The KEGG (Kyoto Encyclopedia of Genes and Genomes platform (www.genome.jp/kegg, accessed on 6 December 2025) [11] via the DAVID platform (davidbioinformatics.nih.gov, accessed on 8 December 2025) [12].
Reactome (reactome.org, accessed on 19 December 2025) [13], a comprehensive resource for enriched biological pathways, used to analyze the list of significant genes for biological relevance.

The top 25 enriched functional pathways identified in the KEGG Functional Annotation Chart and Reactome Pathway Analysis Results are summarized in Table 3.

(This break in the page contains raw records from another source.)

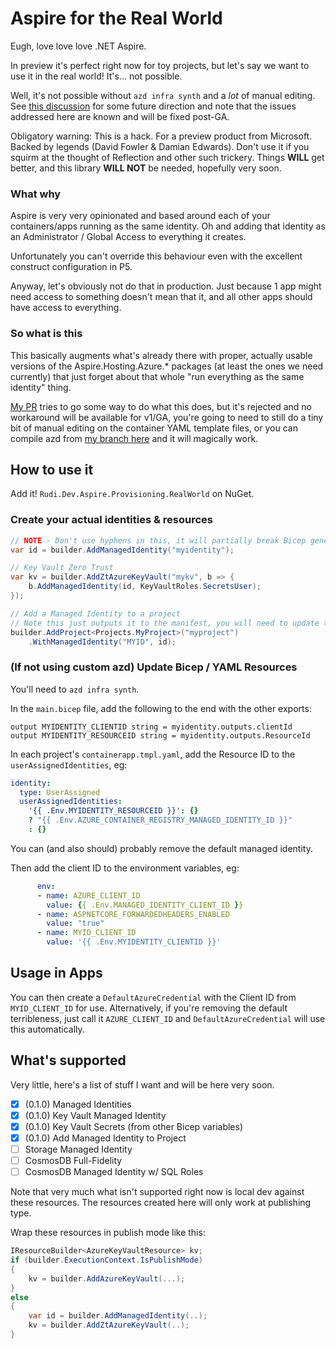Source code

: # Aspire for the Real World

Eugh, love love love .NET Aspire.

In preview it's perfect right now for toy projects, but let's say we want to use it in the real world! It's... not
possible.

Well, it's not possible without `azd infra synth` and a _lot_ of manual editing. See [this discussion](https://github.com/Azure/azure-dev/discussions/3184) for some future direction and
note that the issues addressed here are known and will be fixed post-GA.

Obligatory warning: This is a hack. For a preview product from Microsoft. Backed by legends (David Fowler & Damian
Edwards). Don't use it if you squirm at the thought of Reflection and other such trickery. Things **WILL** get better,
and this library **WILL NOT** be needed, hopefully very soon.

### What why

Aspire is very very opinionated and based around each of your containers/apps running as the same identity. Oh and
adding that identity as an Administrator / Global Access to everything it creates.

Unfortunately you can't override this behaviour even with the excellent construct configuration in P5.

Anyway, let's obviously not do that in production. Just because 1 app might need access to something doesn't mean that
it, and all other apps should have access to everything.

### So what is this

This basically augments what's already there with proper, actually usable versions of the Aspire.Hosting.Azure.*
packages (at least the ones we need currently) that just forget about that whole "run everything as the same identity"
thing.

[My PR](https://github.com/dotnet/aspire/pull/3339) tries to go some way to do what this does, but it's rejected and no workaround will
be available for v1/GA, you're going to need to still do a tiny bit of manual editing on the container YAML template
files, or you can compile azd from [my branch here](https://github.com/rudiv/azure-dev/tree/aspire-project-uai) and it will magically work.

## How to use it

Add it! `Rudi.Dev.Aspire.Provisioning.RealWorld` on NuGet.

### Create your actual identities & resources

```csharp
// NOTE - Don't use hyphens in this, it will partially break Bicep generation despite "Name must contain only ASCII letters, digits, and hyphens."
var id = builder.AddManagedIdentity("myidentity");

// Key Vault Zero Trust
var kv = builder.AddZtAzureKeyVault("mykv", b => {
    b.AddManagedIdentity(id, KeyVaultRoles.SecretsUser);
});

// Add a Managed Identity to a project
// Note this just outputs it to the manifest, you will need to update the YAML or use the azd branch above
builder.AddProject<Projects.MyProject>("myproject")
    .WithManagedIdentity("MYID", id);
```

### (If not using custom azd) Update Bicep / YAML Resources

You'll need to `azd infra synth`.

In the `main.bicep` file, add the following to the end with the other exports:

```
output MYIDENTITY_CLIENTID string = myidentity.outputs.clientId
output MYIDENTITY_RESOURCEID string = myidentity.outputs.ResourceId
```

In each project's `containerapp.tmpl.yaml`, add the Resource ID to the `userAssignedIdentities`, eg:

```yaml
identity:
  type: UserAssigned
  userAssignedIdentities:
    '{{ .Env.MYIDENTITY_RESOURCEID }}': {}
    ? "{{ .Env.AZURE_CONTAINER_REGISTRY_MANAGED_IDENTITY_ID }}"
    : {}
```

You can (and also should) probably remove the default managed identity.

Then add the client ID to the environment variables, eg:

```yaml
      env:
      - name: AZURE_CLIENT_ID
        value: {{ .Env.MANAGED_IDENTITY_CLIENT_ID }}
      - name: ASPNETCORE_FORWARDEDHEADERS_ENABLED
        value: "true"
      - name: MYID_CLIENT_ID
        value: '{{ .Env.MYIDENTITY_CLIENTID }}'
```

## Usage in Apps

You can then create a `DefaultAzureCredential` with the Client ID from `MYID_CLIENT_ID` for use. Alternatively, if you're
removing the default terribleness, just call it `AZURE_CLIENT_ID` and `DefaultAzureCredential` will use this automatically.


## What's supported

Very little, here's a list of stuff I want and will be here very soon.

- [x] (0.1.0) Managed Identities
- [x] (0.1.0) Key Vault Managed Identity
- [x] (0.1.0) Key Vault Secrets (from other Bicep variables)
- [x] (0.1.0) Add Managed Identity to Project
- [ ] Storage Managed Identity
- [ ] CosmosDB Full-Fidelity
- [ ] CosmosDB Managed Identity w/ SQL Roles

Note that very much what isn't supported right now is local dev against these resources. The resources created here will
only work at publishing type.

Wrap these resources in publish mode like this:
```csharp
IResourceBuilder<AzureKeyVaultResource> kv;
if (builder.ExecutionContext.IsPublishMode)
{
    kv = builder.AddAzureKeyVault(...);
}
else
{
    var id = builder.AddManagedIdentity(..);
    kv = builder.AddZtAzureKeyVault(..);
}
```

2.7. KEGG Pathway Enrichment

KEGG analysis of the elucidated important genes revealed significant enrichment in several signaling pathways known to influence neural development and synaptic function, including the ErbB, Neurotrophin, and PI3K–Akt pathways.

ErbB signaling pathway: Regulates cell proliferation, differentiation, survival, and migration. It is essential for brain development and the formation of neural circuits.

Neurotrophin signaling pathway: Supports neuronal differentiation and growth, regulates axon guidance, and facilitates synaptic plasticity, which is crucial for learning and memory.

PI3K–Akt signaling pathway: Promotes cell survival by inhibiting apoptosis and contributes to neuronal development and synaptic plasticity.

Additionally, enrichment of proteoglycans in the cancer pathway suggests involvement of genes that influence neural development, as proteoglycans are key components of the neuronal extracellular matrix and play important roles in axon guidance, synaptic organization, and neural plasticity. Dysregulation of proteoglycan-mediated signaling may therefore be biologically relevant to ASD and useful for identifying ASD-related genes. The enrichment of this pathway, along with other signaling pathways, provides important insights into the molecular mechanisms underlying ASD, where disruptions in neural signaling are widely recognized as contributing to its pathogenesis.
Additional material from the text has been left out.